「俺、東京に行くことになったけん」
春を迎えると全国各地で、地方から都会へと引っ越し、これからの人生を紡いでいくという決意表明が行われます。
東京都住民基本台帳人口移動報告(平成30年度)によると、1年間での他府県から東京都への転入、いわゆる「上京」をする人の数は42万3,617人となっています。これは神奈川県藤沢市や長崎県長崎市、あるいは愛知県豊田市といった市町村の人口とほぼ同人数です。
かくいう私自身も、2年前に「俺、東京に行くことになったけん」という言葉を残して、福岡県北九州市から東京都へ引っ越してきました。
大人の「上・京・物・語」
さて、これだけ大勢の人が東京に引っ越す理由の多くは、進学や就職なのではないでしょうか。東京の大学に進学することになったり、東京の会社に就職することになったりと、春はそれぞれの夢に向かって人生の新たな1ページを開く季節です。
私の場合は、すでに福岡で会社を作っていました。しかし、日本で生まれたからには、そして男として生まれたからには東京に出て、東京から全国へ、そして世界へと自分の思うサービスを展開したい。
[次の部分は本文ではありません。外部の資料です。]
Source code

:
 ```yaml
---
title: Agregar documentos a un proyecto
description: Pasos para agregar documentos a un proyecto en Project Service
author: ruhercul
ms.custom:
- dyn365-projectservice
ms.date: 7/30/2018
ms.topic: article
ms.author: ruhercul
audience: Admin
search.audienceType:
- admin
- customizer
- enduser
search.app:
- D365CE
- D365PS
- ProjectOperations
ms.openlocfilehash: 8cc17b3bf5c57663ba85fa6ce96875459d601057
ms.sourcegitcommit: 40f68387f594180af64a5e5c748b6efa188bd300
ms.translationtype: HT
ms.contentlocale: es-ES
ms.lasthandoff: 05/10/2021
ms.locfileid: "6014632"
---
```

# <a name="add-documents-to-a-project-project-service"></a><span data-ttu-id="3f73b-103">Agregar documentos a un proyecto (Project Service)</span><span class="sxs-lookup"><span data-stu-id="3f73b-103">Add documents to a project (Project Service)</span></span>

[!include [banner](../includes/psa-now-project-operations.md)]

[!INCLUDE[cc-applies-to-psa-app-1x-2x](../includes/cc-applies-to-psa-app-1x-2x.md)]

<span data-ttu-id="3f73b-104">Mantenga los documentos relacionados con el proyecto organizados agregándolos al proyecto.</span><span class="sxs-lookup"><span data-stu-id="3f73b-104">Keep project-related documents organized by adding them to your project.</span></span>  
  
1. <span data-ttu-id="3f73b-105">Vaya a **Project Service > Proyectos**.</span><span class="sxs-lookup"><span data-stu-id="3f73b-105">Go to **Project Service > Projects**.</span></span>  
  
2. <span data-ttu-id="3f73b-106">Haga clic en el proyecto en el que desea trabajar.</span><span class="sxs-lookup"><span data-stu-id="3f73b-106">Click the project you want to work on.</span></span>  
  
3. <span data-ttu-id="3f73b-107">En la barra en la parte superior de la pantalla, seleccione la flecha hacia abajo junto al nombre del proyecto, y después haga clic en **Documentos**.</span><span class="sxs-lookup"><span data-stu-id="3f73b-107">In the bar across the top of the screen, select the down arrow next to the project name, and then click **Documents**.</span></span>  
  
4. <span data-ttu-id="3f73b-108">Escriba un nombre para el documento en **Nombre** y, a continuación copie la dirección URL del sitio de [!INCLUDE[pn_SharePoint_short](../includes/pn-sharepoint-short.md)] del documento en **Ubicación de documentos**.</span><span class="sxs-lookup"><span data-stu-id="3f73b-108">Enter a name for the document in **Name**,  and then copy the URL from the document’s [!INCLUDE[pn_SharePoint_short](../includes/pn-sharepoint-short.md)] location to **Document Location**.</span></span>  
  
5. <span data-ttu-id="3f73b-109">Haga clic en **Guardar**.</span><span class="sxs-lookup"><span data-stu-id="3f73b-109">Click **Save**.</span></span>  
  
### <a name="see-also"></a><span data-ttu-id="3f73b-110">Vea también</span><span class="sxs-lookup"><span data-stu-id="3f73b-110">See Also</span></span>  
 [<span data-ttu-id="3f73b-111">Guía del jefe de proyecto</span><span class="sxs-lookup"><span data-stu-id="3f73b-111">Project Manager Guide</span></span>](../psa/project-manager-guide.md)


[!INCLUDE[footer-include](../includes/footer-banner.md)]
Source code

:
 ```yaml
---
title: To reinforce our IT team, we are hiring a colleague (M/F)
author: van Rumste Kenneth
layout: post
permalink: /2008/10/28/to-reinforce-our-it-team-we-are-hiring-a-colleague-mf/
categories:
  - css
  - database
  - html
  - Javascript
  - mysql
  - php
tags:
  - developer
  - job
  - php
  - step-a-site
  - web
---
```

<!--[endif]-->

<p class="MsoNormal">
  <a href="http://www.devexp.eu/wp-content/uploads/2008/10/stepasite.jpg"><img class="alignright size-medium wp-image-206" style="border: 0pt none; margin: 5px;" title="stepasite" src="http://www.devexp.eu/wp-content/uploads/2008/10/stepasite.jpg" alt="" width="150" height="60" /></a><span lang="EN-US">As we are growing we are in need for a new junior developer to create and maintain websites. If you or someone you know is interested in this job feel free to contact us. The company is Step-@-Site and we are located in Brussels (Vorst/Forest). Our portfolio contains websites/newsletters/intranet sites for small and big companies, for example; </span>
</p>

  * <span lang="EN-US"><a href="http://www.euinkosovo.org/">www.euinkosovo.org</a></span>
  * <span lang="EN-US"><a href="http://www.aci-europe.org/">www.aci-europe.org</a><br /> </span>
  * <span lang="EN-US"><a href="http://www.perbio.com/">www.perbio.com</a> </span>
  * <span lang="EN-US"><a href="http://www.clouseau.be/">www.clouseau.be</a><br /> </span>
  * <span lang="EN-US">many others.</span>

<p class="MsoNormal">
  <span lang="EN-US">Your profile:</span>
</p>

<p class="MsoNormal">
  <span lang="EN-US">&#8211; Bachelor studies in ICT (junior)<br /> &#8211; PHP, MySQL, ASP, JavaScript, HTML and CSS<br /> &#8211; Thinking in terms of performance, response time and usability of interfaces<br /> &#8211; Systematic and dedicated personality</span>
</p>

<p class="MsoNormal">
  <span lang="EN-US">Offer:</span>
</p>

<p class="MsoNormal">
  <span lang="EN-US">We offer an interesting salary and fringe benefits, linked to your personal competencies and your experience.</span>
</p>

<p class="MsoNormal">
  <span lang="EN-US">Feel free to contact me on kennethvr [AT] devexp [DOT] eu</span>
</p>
その気持ちが抑えられずに、会社ごと東京へ引っ越すことを決意しました。
東京タワー、お台場、スカイツリー…テレビで見たことのある街や人がいる場所、世界へ飛び立つための玄関口、全国から集まってきた優秀な人たちとの出会いと競争の土俵。
東京から始まる輝く未来を思い描くと、そこには大きなワクワクがあります。しかしそれと同時に、少しの不安もあるかもしれません。
例えば、全く知らない場所でうまくやっていけるだろうか、知らない人とうまくやっていけるだろうか。
東京で待ち受けるであろう経験したことのない課題や困難への挑戦をうまくやっていけるだろうか。あるいは自分の能力は全国から来る人に通用するだろうかというような不安があるかもしれません。
私が東京へ行くことを告げたときに「頑張れよ」という温かい言葉を少し寂しそうな顔でいってくれた家族や友人、かわいがっていたペットは私のことを忘れてしまうかもしれない。
そんな彼らと、また元気で笑顔で再会できるのだろうかという不安。いろいろな思いが頭をよぎり、上京の日が近づくにつれて、後ろ髪を引かれる思いがとても強いことに気づくかもしれません。